We considered a full factorial design, varying the number of covariates $K \in \{2, 5, 10\}$ , the sample size $N \in \{80, 200, 500\},$ the expected value of $Y,$ $E (Y) \in \{0.1, 0.25\},$ and the value of $β_{1} \in \{0, 0.35, 1.39, 2.77\}$ . This resulted in 72 possible combinations of simulation parameters. We simulated 1000 data sets with each of those combinations. We held the true regression coefficients of covariates $X_{2}, \dots, X_{10}$ constant across simulation scenarios, setting them to $\log 2 = 0.69$ for binary covariates, and to $\log \sqrt 2 = 0.35$ for ordinal covariates. For continuous covariates, the effects were chosen such that the log odds ratio between the first and the fifth sextile of the corresponding distribution was 0.69. An intercept $β_{0}$ was determined for each simulation scenario such that the desired proportion of events was approximately obtained. Finally, we sampled the binary outcome $y_{i}$ for subject $i$ , $i = 1, \dots N$ , from a Bernoulli distribution as $y_{i} ~ Bern (π_{i})$ after calculating $π_{i}$ by $π_{i} = 1 / (1 + \exp (- β_{0} - β_{1} x_{i 1} - \dots - β_{K} x_{i K}))$ . Whenever separation was encountered in the original data set of size $N$ , we added to these data new observations sampled from the same distribution to generate an increased data set of sample size $N_{n e w}$ in which separation was removed.

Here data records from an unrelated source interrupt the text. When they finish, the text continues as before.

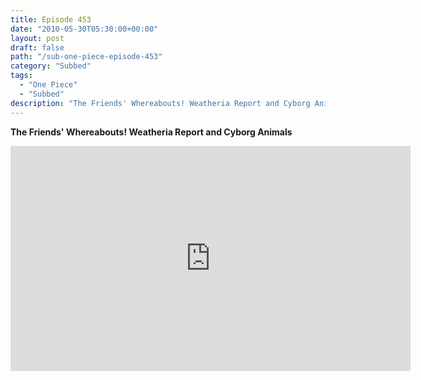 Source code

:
 ```yaml
---
title: Episode 453
date: "2010-05-30T05:30:00+00:00"
layout: post
draft: false
path: "/sub-one-piece-episode-453"
category: "Subbed"
tags:
  - "One Piece"
  - "Subbed"
description: "The Friends' Whereabouts! Weatheria Report and Cyborg Animals"
---
```


**The Friends' Whereabouts! Weatheria Report and Cyborg Animals**

<iframe width="640" height="360" src="https://www.rapidvideo.com/e/G6FRPESG3A" frameborder="0" marginwidth=0 marginheight=0 scrolling=no allowfullscreen></iframe>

Methods: We analyzed each simulated data set by fitting a logistic regression model (1) and estimating the regression coefficients by:

ML after removing separation by ISS (ML+ISS);
FC applied to the original data; and
FC after removing separation by ISS (FC+ISS).

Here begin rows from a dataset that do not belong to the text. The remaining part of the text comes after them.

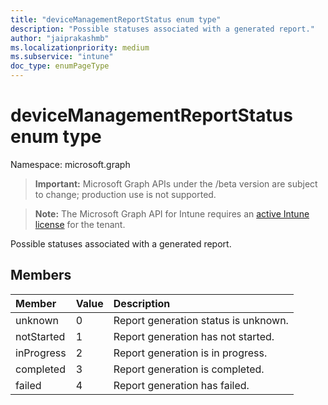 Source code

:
 ```yaml
---
title: "deviceManagementReportStatus enum type"
description: "Possible statuses associated with a generated report."
author: "jaiprakashmb"
ms.localizationpriority: medium
ms.subservice: "intune"
doc_type: enumPageType
---
```


# deviceManagementReportStatus enum type

Namespace: microsoft.graph

> **Important:** Microsoft Graph APIs under the /beta version are subject to change; production use is not supported.

> **Note:** The Microsoft Graph API for Intune requires an [active Intune license](https://go.microsoft.com/fwlink/?linkid=839381) for the tenant.

Possible statuses associated with a generated report.

## Members
|Member|Value|Description|
|:---|:---|:---|
|unknown|0|Report generation status is unknown.|
|notStarted|1|Report generation has not started.|
|inProgress|2|Report generation is in progress.|
|completed|3|Report generation is completed.|
|failed|4|Report generation has failed.|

For ML, we estimated 95% confidence intervals (CI) by the Wald method, and for FC, by penalized likelihood profiles [5]. ML and FC estimation was performed using the logistf [16] package in R, version 3.5.0. We checked for the presence of separation by the algorithm [17] implemented in the brglm2 [18] package.

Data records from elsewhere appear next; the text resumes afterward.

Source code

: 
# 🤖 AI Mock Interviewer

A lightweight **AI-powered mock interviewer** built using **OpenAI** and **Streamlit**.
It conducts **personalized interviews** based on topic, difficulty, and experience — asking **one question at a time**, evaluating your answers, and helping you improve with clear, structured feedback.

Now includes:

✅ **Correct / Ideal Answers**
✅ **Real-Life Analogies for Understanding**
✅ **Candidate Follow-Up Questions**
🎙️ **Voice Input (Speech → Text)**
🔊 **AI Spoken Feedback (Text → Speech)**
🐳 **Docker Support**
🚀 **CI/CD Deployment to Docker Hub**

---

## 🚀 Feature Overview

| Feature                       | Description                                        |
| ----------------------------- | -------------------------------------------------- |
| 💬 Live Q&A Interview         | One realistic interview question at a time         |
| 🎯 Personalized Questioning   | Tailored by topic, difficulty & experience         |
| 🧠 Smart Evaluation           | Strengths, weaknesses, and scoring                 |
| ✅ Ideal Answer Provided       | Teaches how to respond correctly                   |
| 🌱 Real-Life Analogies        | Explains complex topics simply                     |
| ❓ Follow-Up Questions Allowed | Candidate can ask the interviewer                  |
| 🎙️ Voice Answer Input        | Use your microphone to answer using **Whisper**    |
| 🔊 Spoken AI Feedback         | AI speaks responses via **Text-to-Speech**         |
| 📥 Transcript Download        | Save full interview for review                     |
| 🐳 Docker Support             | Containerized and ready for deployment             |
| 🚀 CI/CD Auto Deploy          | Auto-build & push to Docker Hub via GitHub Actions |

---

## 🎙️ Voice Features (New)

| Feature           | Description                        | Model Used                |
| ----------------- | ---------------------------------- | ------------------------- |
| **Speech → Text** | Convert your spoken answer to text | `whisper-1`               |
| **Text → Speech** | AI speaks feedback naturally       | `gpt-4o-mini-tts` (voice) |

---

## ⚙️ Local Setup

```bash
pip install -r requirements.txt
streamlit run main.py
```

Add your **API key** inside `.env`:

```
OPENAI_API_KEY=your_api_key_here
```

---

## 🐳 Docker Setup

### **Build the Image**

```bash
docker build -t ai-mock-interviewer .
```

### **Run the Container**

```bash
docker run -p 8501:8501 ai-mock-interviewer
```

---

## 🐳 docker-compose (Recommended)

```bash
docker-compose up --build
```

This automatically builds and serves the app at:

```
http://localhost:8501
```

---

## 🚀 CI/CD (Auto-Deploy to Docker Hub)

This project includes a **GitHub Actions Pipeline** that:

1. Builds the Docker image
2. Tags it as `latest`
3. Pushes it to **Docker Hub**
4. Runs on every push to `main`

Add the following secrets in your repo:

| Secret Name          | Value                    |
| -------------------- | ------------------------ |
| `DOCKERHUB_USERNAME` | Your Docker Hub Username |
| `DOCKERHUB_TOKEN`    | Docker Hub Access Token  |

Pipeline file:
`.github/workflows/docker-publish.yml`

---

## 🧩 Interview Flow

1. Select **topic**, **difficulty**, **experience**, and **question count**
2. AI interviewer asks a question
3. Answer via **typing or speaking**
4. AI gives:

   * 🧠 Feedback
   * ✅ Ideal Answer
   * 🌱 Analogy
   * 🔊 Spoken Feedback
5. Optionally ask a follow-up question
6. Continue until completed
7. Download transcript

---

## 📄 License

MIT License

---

Estimands: The true regression coefficient $β_{1}$ was the estimand in our study as $X_{1}$ was considered the target covariate (e.g., exposure to a risk factor). $X_{1}$ was simulated as an unbalanced binary covariate with expected value 0.8.

Performance measures: As for prediction, separation might not necessarily be considered as a problem; we focused on estimation and evaluated bias ( $E ({\hat{β}}_{1} - β_{1})),$ and mean squared error (MSE; $E {({\hat{β}}_{1} - β_{1})}^{2}$ ) of regression coefficient estimates as well as the probability that a 95% CI excludes $β_{1} = 0$ (type I error rate or power), the probability that it includes the true value of $β_{1}$ (coverage) and the width of the 95% CIs. To compare the performance of ML+ISS and FC, we defined the cost-adjusted relative efficiency (CARE) of ML + ISS relative to FC as:

CARE = \frac{MSE ({\hat{β}}_{M L + I S S}) \times {\bar{N}}_{n e w}}{MSE ({\hat{β}}_{F C}) \times N},

(4)

where ${\bar{N}}_{n e w}$ is the increased sample size needed to remove separation averaged over 1000 simulation runs. This measure weighs the increased efficiency against the costs of increasing the sample size, compared to the efficiency of FC at the original sample size. By its definition, CARE $> 1$ suggests that FC is a more efficient estimator. A similar concept was introduced by Armstrong [19] for a different context.

3. Results

This section is divided into two parts: First, we report the results from the simulation study described in Section 2.2.; second, we illustrate the problem by two-real life data examples showing results from preliminary and final analyses. The examples are taken from colorectal cancer screening and from ornithology.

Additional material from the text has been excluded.